Produce the records below again, word for word, but stop after the line that contains "nilai *f1-score* sebesar 41.64%.".

.....

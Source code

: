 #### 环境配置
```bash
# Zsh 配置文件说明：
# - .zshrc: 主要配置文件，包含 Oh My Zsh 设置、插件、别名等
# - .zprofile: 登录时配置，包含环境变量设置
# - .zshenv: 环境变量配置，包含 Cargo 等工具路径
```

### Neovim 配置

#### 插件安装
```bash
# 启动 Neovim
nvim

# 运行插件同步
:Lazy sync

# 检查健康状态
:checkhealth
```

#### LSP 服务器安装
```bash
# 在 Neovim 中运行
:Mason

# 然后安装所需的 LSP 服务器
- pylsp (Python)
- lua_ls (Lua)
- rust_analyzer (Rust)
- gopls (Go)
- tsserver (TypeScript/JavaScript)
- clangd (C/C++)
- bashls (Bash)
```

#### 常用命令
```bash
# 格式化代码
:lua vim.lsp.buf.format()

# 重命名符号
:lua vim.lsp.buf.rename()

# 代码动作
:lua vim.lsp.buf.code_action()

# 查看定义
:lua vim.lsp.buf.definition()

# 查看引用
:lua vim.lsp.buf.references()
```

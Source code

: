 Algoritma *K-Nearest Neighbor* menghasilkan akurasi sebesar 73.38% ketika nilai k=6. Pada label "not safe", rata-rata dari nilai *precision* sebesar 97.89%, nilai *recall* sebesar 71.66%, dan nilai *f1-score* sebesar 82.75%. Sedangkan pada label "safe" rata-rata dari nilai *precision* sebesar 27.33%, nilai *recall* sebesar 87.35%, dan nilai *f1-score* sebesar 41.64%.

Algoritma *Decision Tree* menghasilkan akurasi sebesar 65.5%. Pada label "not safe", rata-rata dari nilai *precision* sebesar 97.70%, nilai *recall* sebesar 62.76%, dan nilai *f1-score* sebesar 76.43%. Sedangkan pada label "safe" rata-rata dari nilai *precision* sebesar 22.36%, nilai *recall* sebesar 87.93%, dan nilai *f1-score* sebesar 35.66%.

.....

Problem solution:
Source code

: #### 环境配置
```bash
# Zsh 配置文件说明：
# - .zshrc: 主要配置文件，包含 Oh My Zsh 设置、插件、别名等
# - .zprofile: 登录时配置，包含环境变量设置
# - .zshenv: 环境变量配置，包含 Cargo 等工具路径
```

### Neovim 配置

#### 插件安装
```bash
# 启动 Neovim
nvim

# 运行插件同步
:Lazy sync

# 检查健康状态
:checkhealth
```

#### LSP 服务器安装
```bash
# 在 Neovim 中运行
:Mason

# 然后安装所需的 LSP 服务器
- pylsp (Python)
- lua_ls (Lua)
- rust_analyzer (Rust)
- gopls (Go)
- tsserver (TypeScript/JavaScript)
- clangd (C/C++)
- bashls (Bash)
```

#### 常用命令
```bash
# 格式化代码
:lua vim.lsp.buf.format()

# 重命名符号
:lua vim.lsp.buf.rename()

# 代码动作
:lua vim.lsp.buf.code_action()

# 查看定义
:lua vim.lsp.buf.definition()

# 查看引用
:lua vim.lsp.buf.references()
```

Source code

: Algoritma *K-Nearest Neighbor* menghasilkan akurasi sebesar 73.38% ketika nilai k=6. Pada label "not safe", rata-rata dari nilai *precision* sebesar 97.89%, nilai *recall* sebesar 71.66%, dan nilai *f1-score* sebesar 82.75%. Sedangkan pada label "safe" rata-rata dari nilai *precision* sebesar 27.33%, nilai *recall* sebesar 87.35%, dan nilai *f1-score* sebesar 41.64%.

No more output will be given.